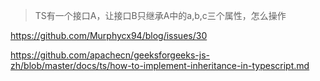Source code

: > TS有一个接口A，让接口B只继承A中的a,b,c三个属性，怎么操作

https://github.com/Murphycx94/blog/issues/30

https://github.com/apachecn/geeksforgeeks-js-zh/blob/master/docs/ts/how-to-implement-inheritance-in-typescript.md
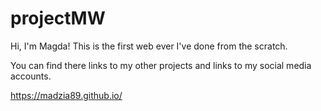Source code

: # projectMW

Hi, I'm Magda!
This is the first web ever I've done from the scratch.

You can find there links to my other projects and links to my social media accounts.

https://madzia89.github.io/
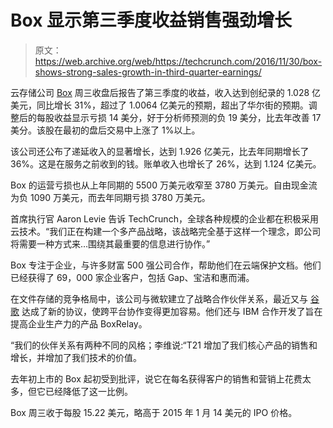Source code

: # Box 显示第三季度收益销售强劲增长 

> 原文：<https://web.archive.org/web/https://techcrunch.com/2016/11/30/box-shows-strong-sales-growth-in-third-quarter-earnings/>

云存储公司 [Box](https://web.archive.org/web/20221127015048/https://www.crunchbase.com/organization/box#/entity) 周三收盘后报告了第三季度的收益，收入达到创纪录的 1.028 亿美元，同比增长 31%，超过了 1.0064 亿美元的预期，超出了华尔街的预期。调整后的每股收益显示亏损 14 美分，好于分析师预测的负 19 美分，比去年改善 17 美分。该股在最初的盘后交易中上涨了 1%以上。

该公司还公布了递延收入的显著增长，达到 1.926 亿美元，比去年同期增长了 36%。这是在服务之前收到的钱。账单收入也增长了 26%，达到 1.124 亿美元。

Box 的运营亏损也从上年同期的 5500 万美元收窄至 3780 万美元。自由现金流为负 1090 万美元，而去年同期亏损 3780 万美元。

首席执行官 Aaron Levie 告诉 TechCrunch，全球各种规模的企业都在积极采用云技术。“我们正在构建一个多产品战略，该战略完全基于这样一个理念，即公司将需要一种方式来…围绕其最重要的信息进行协作。”

Box 专注于企业，与许多财富 500 强公司合作，帮助他们在云端保护文档。他们已经获得了 69，000 家企业客户，包括 Gap、宝洁和惠而浦。

在文件存储的竞争格局中，该公司与微软建立了战略合作伙伴关系，最近又与 [谷歌](https://web.archive.org/web/20221127015048/https://www.box.com/partners/googlehttps://cloud.googleblog.com/2016/09/Google-and-Box-partner-to-transform-work-in-the-cloud.html) 达成了新的协议，使跨平台协作变得更加容易。他们还与 IBM 合作开发了旨在提高企业生产力的产品 BoxRelay。

“我们的伙伴关系有两种不同的风格；李维说:“T21 增加了我们核心产品的销售和增长，并增加了我们技术的价值。

去年初上市的 Box 起初受到批评，说它在每名获得客户的销售和营销上花费太多，但它已经降低了这一比例。

Box 周三收于每股 15.22 美元，略高于 2015 年 1 月 14 美元的 IPO 价格。
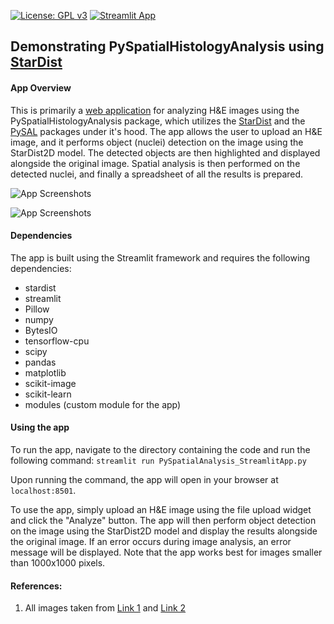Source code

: [![License: GPL v3](https://img.shields.io/badge/License-GPLv3-blue.svg)](https://www.gnu.org/licenses/gpl-3.0)
[![Streamlit App](https://static.streamlit.io/badges/streamlit_badge_black_white.svg)](https://pyspatialhistologyinformation.streamlit.app/)

## Demonstrating PySpatialHistologyAnalysis using [StarDist](https://github.com/stardist/stardist)

#### App Overview

This is primarily a [web application](https://pyspatialhistologyinformation.streamlit.app/) for analyzing H&E images using the PySpatialHistologyAnalysis package, which utilizes the [StarDist](https://github.com/stardist/stardist) and the [PySAL](https://pysal.org/) packages under it's hood. The app allows the user to upload an H&E image, and it performs object (nuclei) detection on the image using the StarDist2D model. The detected objects are then highlighted and displayed alongside the original image. Spatial analysis is then performed on the detected nuclei, and finally a spreadsheet of all the results is prepared.

![App Screenshots](https://github.com/ajinkya-kulkarni/PySpatialHistologyAnalysis/blob/main/screenshot1.jpg)

![App Screenshots](https://github.com/ajinkya-kulkarni/PySpatialHistologyAnalysis/blob/main/screenshot2.jpg)

#### Dependencies

The app is built using the Streamlit framework and requires the following dependencies:
- stardist
- streamlit
- Pillow
- numpy
- BytesIO
- tensorflow-cpu
- scipy
- pandas
- matplotlib
- scikit-image
- scikit-learn
- modules (custom module for the app)

#### Using the app

To run the app, navigate to the directory containing the code and run the following command:
`streamlit run PySpatialAnalysis_StreamlitApp.py`

Upon running the command, the app will open in your browser at `localhost:8501`.

To use the app, simply upload an H&E image using the file upload widget and click the "Analyze" button. The app will then perform object detection on the image using the StarDist2D model and display the results alongside the original image.
If an error occurs during image analysis, an error message will be displayed.
Note that the app works best for images smaller than 1000x1000 pixels.


#### References:

1. All images taken from [Link 1](https://twitter.com/JMGardnerMD) and [Link 2](https://twitter.com/kiko4docs)
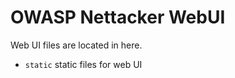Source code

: OWASP Nettacker WebUI
=====================
Web UI files are located in here.

* `static` static files for web UI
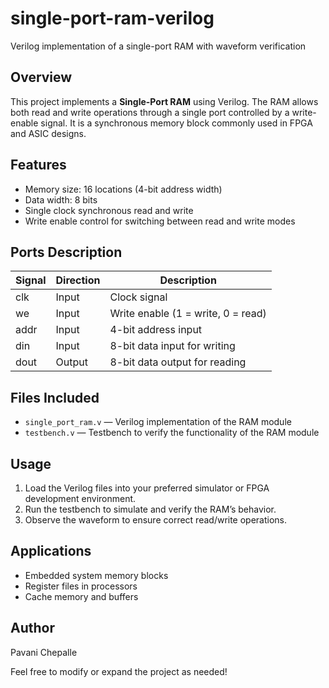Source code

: # single-port-ram-verilog
Verilog implementation of a single-port RAM with waveform verification

## Overview
This project implements a **Single-Port RAM** using Verilog. The RAM allows both read and write operations through a single port controlled by a write-enable signal. It is a synchronous memory block commonly used in FPGA and ASIC designs.

## Features
- Memory size: 16 locations (4-bit address width)
- Data width: 8 bits
- Single clock synchronous read and write
- Write enable control for switching between read and write modes

## Ports Description

| Signal | Direction | Description                    |
|--------|-----------|-------------------------------|
| clk    | Input     | Clock signal                  |
| we     | Input     | Write enable (1 = write, 0 = read) |
| addr   | Input     | 4-bit address input           |
| din    | Input     | 8-bit data input for writing |
| dout   | Output    | 8-bit data output for reading|

## Files Included
- `single_port_ram.v` — Verilog implementation of the RAM module
- `testbench.v` — Testbench to verify the functionality of the RAM module

## Usage
1. Load the Verilog files into your preferred simulator or FPGA development environment.
2. Run the testbench to simulate and verify the RAM’s behavior.
3. Observe the waveform to ensure correct read/write operations.

## Applications
- Embedded system memory blocks
- Register files in processors
- Cache memory and buffers

## Author
Pavani Chepalle

Feel free to modify or expand the project as needed!




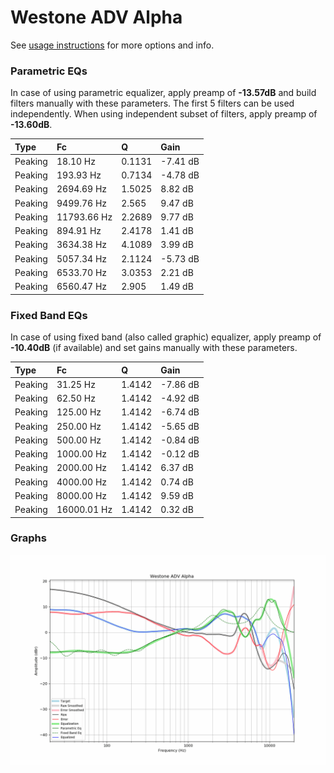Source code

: # Westone ADV Alpha
See [usage instructions](https://github.com/jaakkopasanen/AutoEq#usage) for more options and info.

### Parametric EQs
In case of using parametric equalizer, apply preamp of **-13.57dB** and build filters manually
with these parameters. The first 5 filters can be used independently.
When using independent subset of filters, apply preamp of **-13.60dB**.

| Type    | Fc          |      Q | Gain     |
|:--------|:------------|:-------|:---------|
| Peaking | 18.10 Hz    | 0.1131 | -7.41 dB |
| Peaking | 193.93 Hz   | 0.7134 | -4.78 dB |
| Peaking | 2694.69 Hz  | 1.5025 | 8.82 dB  |
| Peaking | 9499.76 Hz  | 2.565  | 9.47 dB  |
| Peaking | 11793.66 Hz | 2.2689 | 9.77 dB  |
| Peaking | 894.91 Hz   | 2.4178 | 1.41 dB  |
| Peaking | 3634.38 Hz  | 4.1089 | 3.99 dB  |
| Peaking | 5057.34 Hz  | 2.1124 | -5.73 dB |
| Peaking | 6533.70 Hz  | 3.0353 | 2.21 dB  |
| Peaking | 6560.47 Hz  | 2.905  | 1.49 dB  |

### Fixed Band EQs
In case of using fixed band (also called graphic) equalizer, apply preamp of **-10.40dB**
(if available) and set gains manually with these parameters.

| Type    | Fc          |      Q | Gain     |
|:--------|:------------|:-------|:---------|
| Peaking | 31.25 Hz    | 1.4142 | -7.86 dB |
| Peaking | 62.50 Hz    | 1.4142 | -4.92 dB |
| Peaking | 125.00 Hz   | 1.4142 | -6.74 dB |
| Peaking | 250.00 Hz   | 1.4142 | -5.65 dB |
| Peaking | 500.00 Hz   | 1.4142 | -0.84 dB |
| Peaking | 1000.00 Hz  | 1.4142 | -0.12 dB |
| Peaking | 2000.00 Hz  | 1.4142 | 6.37 dB  |
| Peaking | 4000.00 Hz  | 1.4142 | 0.74 dB  |
| Peaking | 8000.00 Hz  | 1.4142 | 9.59 dB  |
| Peaking | 16000.01 Hz | 1.4142 | 0.32 dB  |

### Graphs
![](./Westone%20ADV%20Alpha.png)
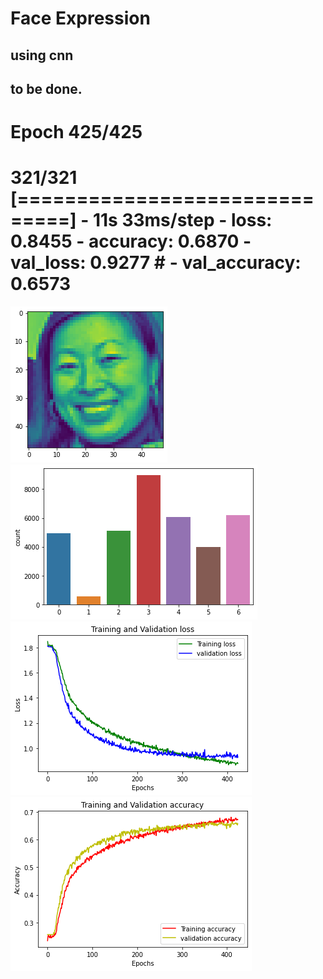# Face Expression 
## using cnn
## to be done.
# Epoch 425/425
# 321/321 [==============================] - 11s 33ms/step - loss: 0.8455 - accuracy: 0.6870 - val_loss: 0.9277 # - val_accuracy: 0.6573

![Alt text](x.png?raw=true "X data")
![Alt text](y.png?raw=true "Y Data")
![Alt text](loss.png?raw=true "Loss")
![Alt text](accu.png?raw=true "Accu")
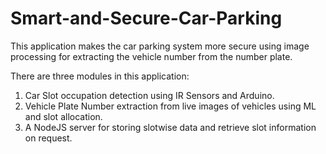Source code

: # Smart-and-Secure-Car-Parking
This application makes the car parking system more secure using image processing for extracting the vehicle number from the number plate.

There are three modules in this application:
1. Car Slot occupation detection using IR Sensors and Arduino.
2. Vehicle Plate Number extraction from live images of vehicles using ML and slot allocation.
3. A NodeJS server for storing slotwise data and retrieve slot information on request.
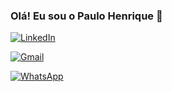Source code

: ### Olá! Eu sou o Paulo Henrique 👋

[![LinkedIn](https://img.shields.io/badge/LinkedIn-0077B5?style=for-the-badge&logo=linkedin&logoColor=white)](https://www.linkedin.com/in/paulo-henrique-trentin-641425341/)

[![Gmail](https://img.shields.io/badge/Gmail-FF0000?style=for-the-badge&logo=gmail&logoColor=white)](mailto:paulotrentinctt@gmail.com?subject=Quero%20falar%20com%20voc%C3%AA!&body=Ol%C3%A1%2C%20Paulo!%20Tudo%20bem%20com%20voc%C3%AA!%3F%20Peguei%20seu%20E-mail%20atrav%C3%A9s%20do%20GitHub%20%F0%9F%98%80)

[![WhatsApp](https://img.shields.io/badge/WhatsApp-25D366?style=for-the-badge&logo=whatsapp&logoColor=white)](https://w.app/PauloHenriqueTrentin)








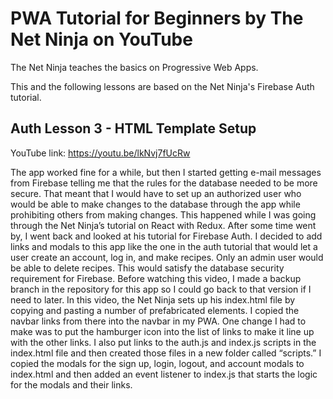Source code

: # PWA Tutorial for Beginners by The Net Ninja on YouTube

The Net Ninja teaches the basics on Progressive Web Apps.

This and the following lessons are based on the Net Ninja's Firebase Auth tutorial.

## Auth Lesson 3 - HTML Template Setup

YouTube link: https://youtu.be/lkNvj7fUcRw

The app worked fine for a while, but then I started getting e-mail messages from Firebase telling me that the rules for the database needed to be more secure. That meant that I would have to set up an authorized user who would be able to make changes to the database through the app while prohibiting others from making changes. This happened while I was going through the Net Ninja’s tutorial on React with Redux. After some time went by, I went back and looked at his tutorial for Firebase Auth. I decided to add links and modals to this app like the one in the auth tutorial that would let a user create an account, log in, and make recipes. Only an admin user would be able to delete recipes. This would satisfy the database security requirement for Firebase. Before watching this video, I made a backup branch in the repository for this app so I could go back to that version if I need to later. In this video, the Net Ninja sets up his index.html file by copying and pasting a number of prefabricated elements. I copied the navbar links from there into the navbar in my PWA. One change I had to make was to put the hamburger icon into the list of links to make it line up with the other links. I also put links to the auth.js and index.js scripts in the index.html file and then created those files in a new folder called “scripts.” I copied the modals for the sign up, login, logout, and account modals to index.html and then added an event listener to index.js that starts the logic for the modals and their links.

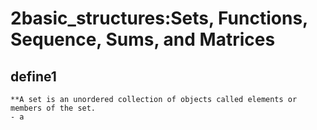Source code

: # 2basic_structures:Sets, Functions, Sequence, Sums, and Matrices

## define1 
    **A set is an unordered collection of objects called elements or members of the set.
    - a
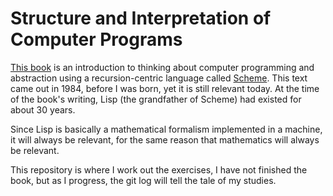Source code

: # Structure and Interpretation of Computer Programs

[This book](http://mitpress.mit.edu/sicp/) is an introduction to thinking about computer programming and abstraction using a recursion-centric language called [Scheme](http://en.wikipedia.org/wiki/Scheme_(programming_language)). This text came out in 1984, before I was born, yet it is still relevant today. At the time of the book's writing, Lisp (the grandfather of Scheme) had existed for about 30 years.

Since Lisp is basically a mathematical formalism implemented in a machine, it will always be relevant, for the same reason that mathematics will always be relevant.

This repository is where I work out the exercises, I have not finished the book, but as I progress, the git log will tell the tale of my studies.


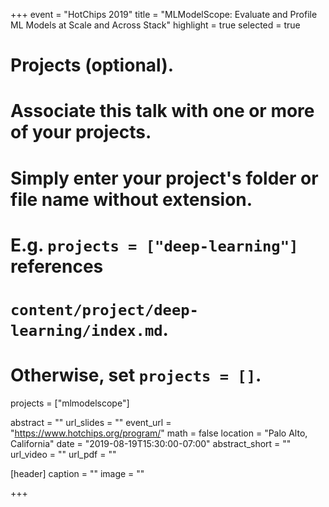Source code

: +++
event = "HotChips 2019"
title = "MLModelScope: Evaluate and Profile ML Models at Scale and Across Stack"
highlight = true
selected = true

# Projects (optional).
#   Associate this talk with one or more of your projects.
#   Simply enter your project's folder or file name without extension.
#   E.g. `projects = ["deep-learning"]` references 
#   `content/project/deep-learning/index.md`.
#   Otherwise, set `projects = []`.
projects = ["mlmodelscope"]

abstract = ""
url_slides = ""
event_url = "https://www.hotchips.org/program/"
math = false
location = "Palo Alto, California"
date = "2019-08-19T15:30:00-07:00"
abstract_short = ""
url_video = ""
url_pdf = ""

[header]
  caption = ""
  image = ""

+++
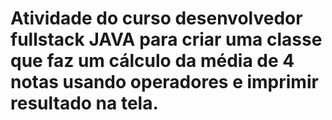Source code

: # Atividade do curso desenvolvedor fullstack JAVA para criar uma classe que faz um cálculo da média de 4 notas usando operadores e imprimir resultado na tela.
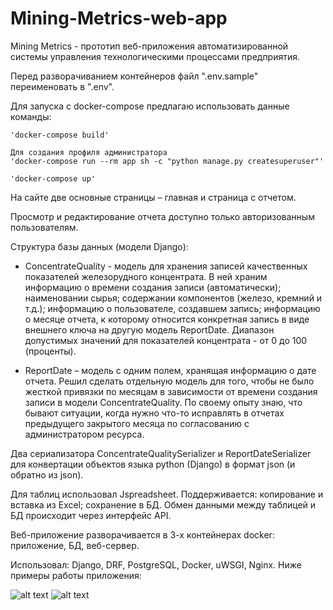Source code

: # Mining-Metrics-web-app

Mining Metrics - прототип веб-приложения автоматизированной системы управления технологическими процессами предприятия.

Перед разворачиванием контейнеров файл ".env.sample" переименовать в ".env".

Для запуска c docker-compose предлагаю использовать данные команды:

    'docker-compose build'
    
    Для создания профиля администратора
    'docker-compose run --rm app sh -c "python manage.py createsuperuser"'

    'docker-compose up'

На сайте две основные страницы – главная и страница с отчетом.

Просмотр и редактирование отчета доступно только авторизованным пользователям.

Структура базы данных (модели Django): 

- ConcentrateQuality - модель для хранения записей качественных показателей железорудного концентрата. В ней храним информацию о времени создания записи (автоматически); наименовании сырья; содержании компонентов (железо, кремний и т.д.); информацию о пользователе, создавшем запись; информацию о месяце отчета, к которому относится конкретная запись в виде внешнего ключа на другую модель ReportDate. Диапазон допустимых значений для показателей концентрата - от 0 до 100 (проценты).
    
- ReportDate – модель с одним полем, хранящая информацию о дате отчета. Решил сделать отдельную модель для того, чтобы не было жесткой привязки по месяцам в зависимости от времени создания записи в модели ConcentrateQuality. По своему опыту знаю, что бывают ситуации, когда нужно что-то исправлять в отчетах предыдущего закрытого месяца по согласованию с администратором ресурса.

Два сериализатора ConcentrateQualitySerializer и ReportDateSerializer для конвертации объектов языка python (Django) в формат json (и обратно из json).

Для таблиц использовал Jspreadsheet. Поддерживается: копирование и вставка из Excel; сохранение в БД. Обмен данными между таблицей и БД происходит через интерфейс API.

Веб-приложение разворачивается в 3-х контейнерах docker: приложение, БД, веб-сервер.

Использовал: Django, DRF, PostgreSQL, Docker, uWSGI, Nginx.
Ниже примеры работы приложения:

![alt text](https://github.com/likeprogrsv/Mining-Metrics-web-app/blob/main/example-1.gif)
![alt text](https://github.com/likeprogrsv/Mining-Metrics-web-app/blob/main/example-2.gif)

[Exercise description]: Repeat exactly the stretch of the listing above that starts with the line holding "Verilog implementation of a" and finishes with the line holding "### Parametric EQs", both included. Skip every picture.

[Your solution]:
Verilog implementation of a single-port RAM with waveform verification

## Overview
This project implements a **Single-Port RAM** using Verilog. The RAM allows both read and write operations through a single port controlled by a write-enable signal. It is a synchronous memory block commonly used in FPGA and ASIC designs.

## Features
- Memory size: 16 locations (4-bit address width)
- Data width: 8 bits
- Single clock synchronous read and write
- Write enable control for switching between read and write modes

## Ports Description

| Signal | Direction | Description                    |
|--------|-----------|-------------------------------|
| clk    | Input     | Clock signal                  |
| we     | Input     | Write enable (1 = write, 0 = read) |
| addr   | Input     | 4-bit address input           |
| din    | Input     | 8-bit data input for writing |
| dout   | Output    | 8-bit data output for reading|

## Files Included
- `single_port_ram.v` — Verilog implementation of the RAM module
- `testbench.v` — Testbench to verify the functionality of the RAM module

## Usage
1. Load the Verilog files into your preferred simulator or FPGA development environment.
2. Run the testbench to simulate and verify the RAM’s behavior.
3. Observe the waveform to ensure correct read/write operations.

## Applications
- Embedded system memory blocks
- Register files in processors
- Cache memory and buffers

## Author
Pavani Chepalle

Feel free to modify or expand the project as needed!




Source code

: # Westone ADV Alpha
See [usage instructions](https://github.com/jaakkopasanen/AutoEq#usage) for more options and info.

### Parametric EQs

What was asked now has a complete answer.